── Data provided

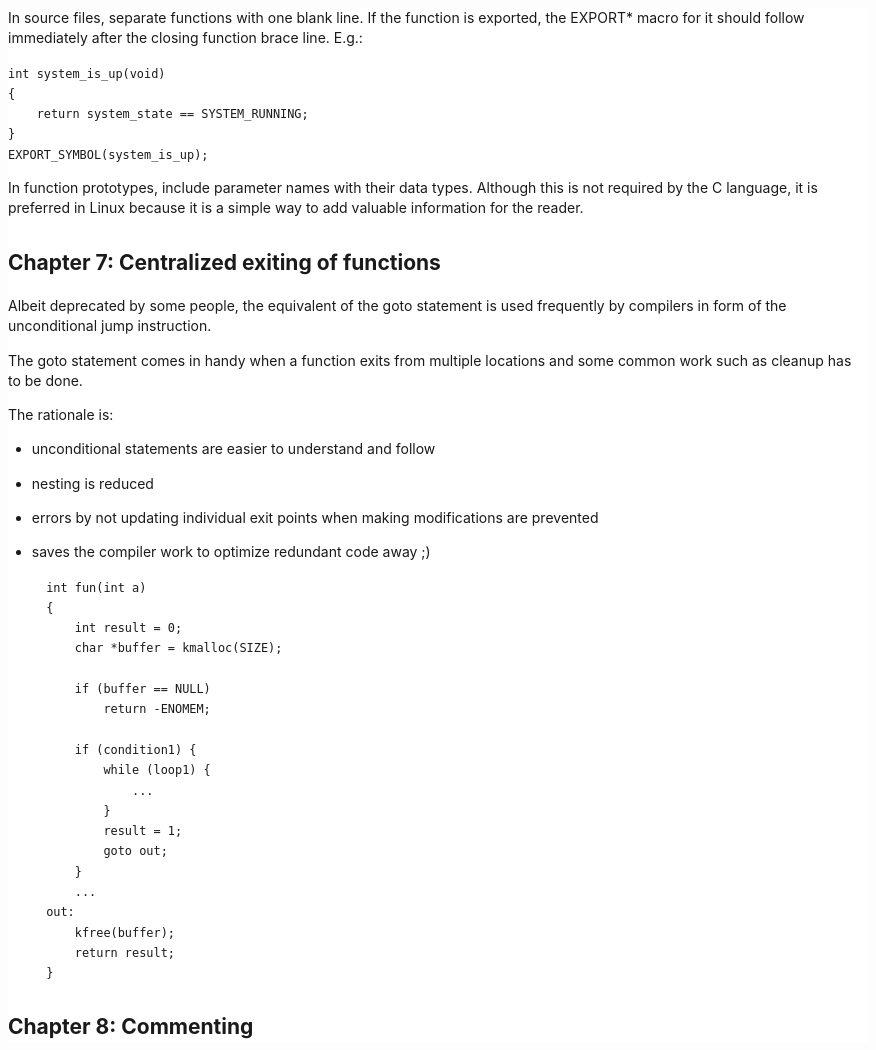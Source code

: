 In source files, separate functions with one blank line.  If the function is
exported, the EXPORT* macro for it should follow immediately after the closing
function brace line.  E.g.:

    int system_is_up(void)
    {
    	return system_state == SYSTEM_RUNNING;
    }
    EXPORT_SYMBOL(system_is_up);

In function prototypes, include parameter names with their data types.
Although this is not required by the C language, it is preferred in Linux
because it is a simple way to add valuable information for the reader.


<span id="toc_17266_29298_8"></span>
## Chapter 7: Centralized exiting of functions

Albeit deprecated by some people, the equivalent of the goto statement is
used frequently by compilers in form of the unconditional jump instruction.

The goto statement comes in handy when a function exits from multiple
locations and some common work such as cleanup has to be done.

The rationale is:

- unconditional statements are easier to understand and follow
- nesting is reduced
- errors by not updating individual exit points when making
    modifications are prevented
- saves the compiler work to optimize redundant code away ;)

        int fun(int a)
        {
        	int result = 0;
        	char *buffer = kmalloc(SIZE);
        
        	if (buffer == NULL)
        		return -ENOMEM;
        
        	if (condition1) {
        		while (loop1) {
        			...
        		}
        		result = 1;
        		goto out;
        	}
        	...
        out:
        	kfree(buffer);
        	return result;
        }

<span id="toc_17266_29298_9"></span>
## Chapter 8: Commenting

────

Instructions to follow — Apart from the pictures, every line above must be repeated exactly.

Result —
Source code

: In source files, separate functions with one blank line.  If the function is
exported, the EXPORT* macro for it should follow immediately after the closing
function brace line.  E.g.:

    int system_is_up(void)
    {
    	return system_state == SYSTEM_RUNNING;
    }
    EXPORT_SYMBOL(system_is_up);

In function prototypes, include parameter names with their data types.
Although this is not required by the C language, it is preferred in Linux
because it is a simple way to add valuable information for the reader.


<span id="toc_17266_29298_8"></span>
## Chapter 7: Centralized exiting of functions

Albeit deprecated by some people, the equivalent of the goto statement is
used frequently by compilers in form of the unconditional jump instruction.

The goto statement comes in handy when a function exits from multiple
locations and some common work such as cleanup has to be done.

The rationale is:

- unconditional statements are easier to understand and follow
- nesting is reduced
- errors by not updating individual exit points when making
    modifications are prevented
- saves the compiler work to optimize redundant code away ;)

        int fun(int a)
        {
        	int result = 0;
        	char *buffer = kmalloc(SIZE);
        
        	if (buffer == NULL)
        		return -ENOMEM;
        
        	if (condition1) {
        		while (loop1) {
        			...
        		}
        		result = 1;
        		goto out;
        	}
        	...
        out:
        	kfree(buffer);
        	return result;
        }

<span id="toc_17266_29298_9"></span>
## Chapter 8: Commenting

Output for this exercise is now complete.